One soldier was shot dead while a
patrol was pursuing two Iraqi gunmen, one of whom was shot dead in
Al-Azamiya neighborhood, Corporal Tod Pruden told Agence France-Presse
(AFP).
The other soldier was killed in a
separate attack as a homemade bomb hit his vehicle during a patrol of
the Kadhamiyah neighborhood in the north of the capital.
Three U.S. soldiers have been
killed during the last 24 hours, as anti-American sentiments are on
the rise among local inhabitants furious
over the lack of security and basic services and the U.S. military
provocations.
On Sunday, July 6, a U.S. soldier
died of his wounds after being
shot point-blank in Baghdad.
The soldier was guarding the
university campus in the centre of the city when he was shot in the
head, a U.S. military spokeswoman said.
A British freelance journalist
was shot dead by unknown assailants in a similar style on Saturday,
July 5, in the first killing of a reporter in Iraq since the United
States declared
the end of its war here at the beginning of May 2003.
He was apparently carrying
nothing to indicate that he was a reporter, the BBC NewsOnline
reported.
The Monday
shootings followed a rocket-propelled grenade attack in the Iraqi town
of Ramadi west of Baghdad late on Sunday, when assailants fired at a
U.S. patrol, injuring four U.S. soldiers, Pruden said.
"One Iraqi (attacker) was
killed as a result and one Iraqi was wounded," he said. He did
not know the extent of the injuries to the Americans.
Powerful explosions were heard in
the town located 100 kilometers (60 miles) west of Baghdad, witnesses
said.
Sixty-eight other U.S. troops
have died in Iraq since May 1, the Pentagon said, adding that at least
27 have been combat deaths.
Kurdistan Meeting
Meanwhile, representatives of
major Iraqi political groups will gather in the Kurdish-held north
Monday to discuss plans by the U.S.-led administration for an interim
governing body, a Kurdish official said late Sunday.
Members of a seven-strong
"leadership council" comprising the main parties that
opposed ousted Iraqi president Saddam Hussein will meet in northern
Iraq in territory controlled by the Kurdistan Democratic Party (KDP),
he said.
Delegates had already started to
arrive in Salahaddin, north of Arbil, from Baghdad, the KDP official
added.
The KDP and the other main
Kurdish party, the Patriotic Union of Kurdistan (PUK), are members of
the council, which also includes the Pentagon-backed Iraqi National
Congress (INC) and the Supreme Assembly of the Islamic Revolution in
Iraq (SAIRI), the country's main Shiite Muslim group.

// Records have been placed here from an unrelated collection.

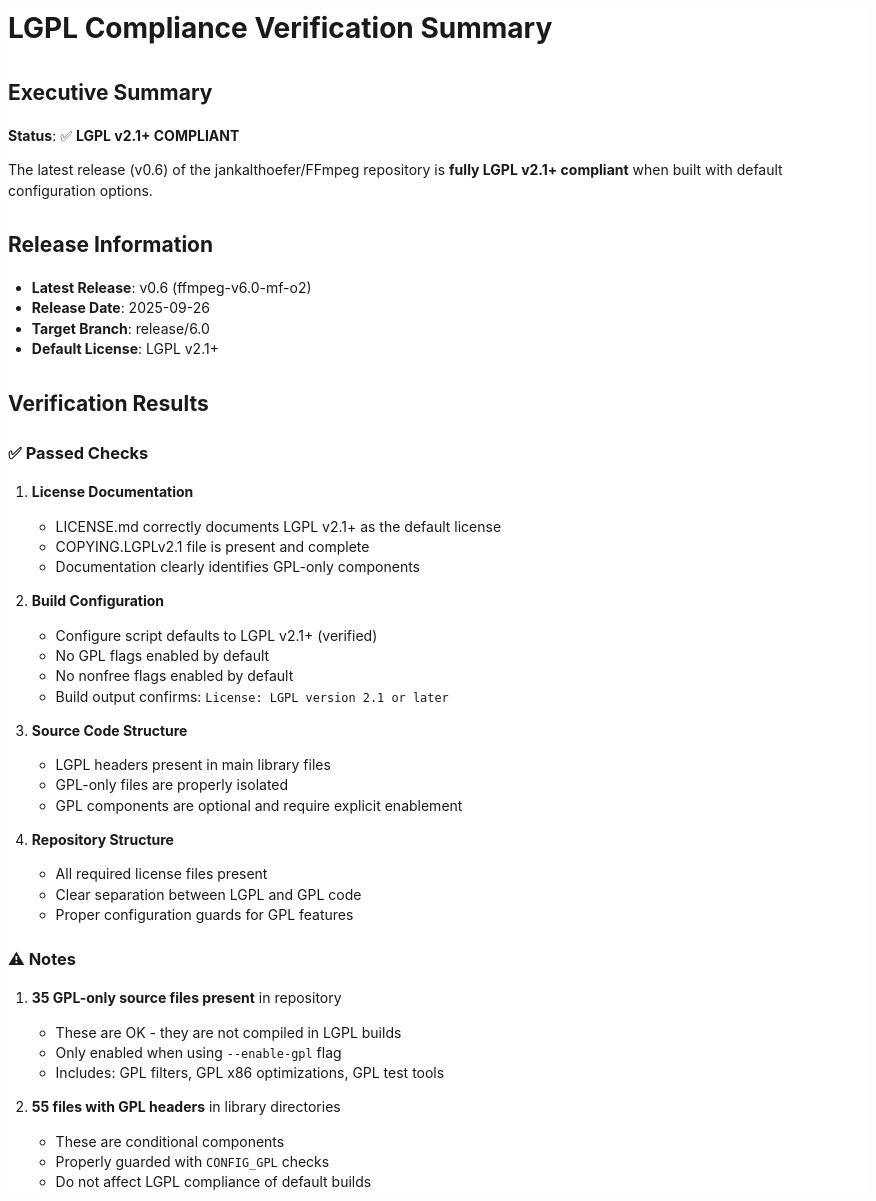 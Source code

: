 # LGPL Compliance Verification Summary

## Executive Summary

**Status**: ✅ **LGPL v2.1+ COMPLIANT**

The latest release (v0.6) of the jankalthoefer/FFmpeg repository is **fully LGPL v2.1+ compliant** when built with default configuration options.

## Release Information

- **Latest Release**: v0.6 (ffmpeg-v6.0-mf-o2)
- **Release Date**: 2025-09-26
- **Target Branch**: release/6.0
- **Default License**: LGPL v2.1+

## Verification Results

### ✅ Passed Checks

1. **License Documentation**
   - LICENSE.md correctly documents LGPL v2.1+ as the default license
   - COPYING.LGPLv2.1 file is present and complete
   - Documentation clearly identifies GPL-only components

2. **Build Configuration**
   - Configure script defaults to LGPL v2.1+ (verified)
   - No GPL flags enabled by default
   - No nonfree flags enabled by default
   - Build output confirms: `License: LGPL version 2.1 or later`

3. **Source Code Structure**
   - LGPL headers present in main library files
   - GPL-only files are properly isolated
   - GPL components are optional and require explicit enablement

4. **Repository Structure**
   - All required license files present
   - Clear separation between LGPL and GPL code
   - Proper configuration guards for GPL features

### ⚠️ Notes

1. **35 GPL-only source files present** in repository
   - These are OK - they are not compiled in LGPL builds
   - Only enabled when using `--enable-gpl` flag
   - Includes: GPL filters, GPL x86 optimizations, GPL test tools

2. **55 files with GPL headers** in library directories
   - These are conditional components
   - Properly guarded with `CONFIG_GPL` checks
   - Do not affect LGPL compliance of default builds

Other members are the Iraqi
National Accord Movement, the Shiite Dawa party, and Nasseer
al-Chaderchi, a Sunni Muslim representative.
According to U.N. special envoy
Sergio Vieira de Mello, U.S. administrator Paul Bremer will unveil in
the next two weeks a "transitory governing council with real
executive powers", in a departure from earlier plans to give the
interim body a strictly advisory role.
Bremer had told the main Iraqi
political groups on June 1 that a future Iraqi interim body, to be set
up by mid-July, would be led by a 25- to 30-strong political
council that would name "key advisors" to government
ministries and offer advice to Bremer.
The interim body would work in
parallel with a separate, much larger convention that would draw up a
new Iraqi constitution.
But the plan had sparked the ire
of former opposition leaders who were eager to take the reins of power
in the new Iraq after 23 years yoke of Saddam.
The U.S. administration also has
plans for a seven- to 10- member constitutional commission, which will
hold consultations with all sectors of society.
It would then return within two
to three months with ideas for a constitution to be presented to the
transitional council.
The council could then elect a
constitutional assembly that would draft a constitutional text to be
put to a referendum, Vieira de Mello said Sunday.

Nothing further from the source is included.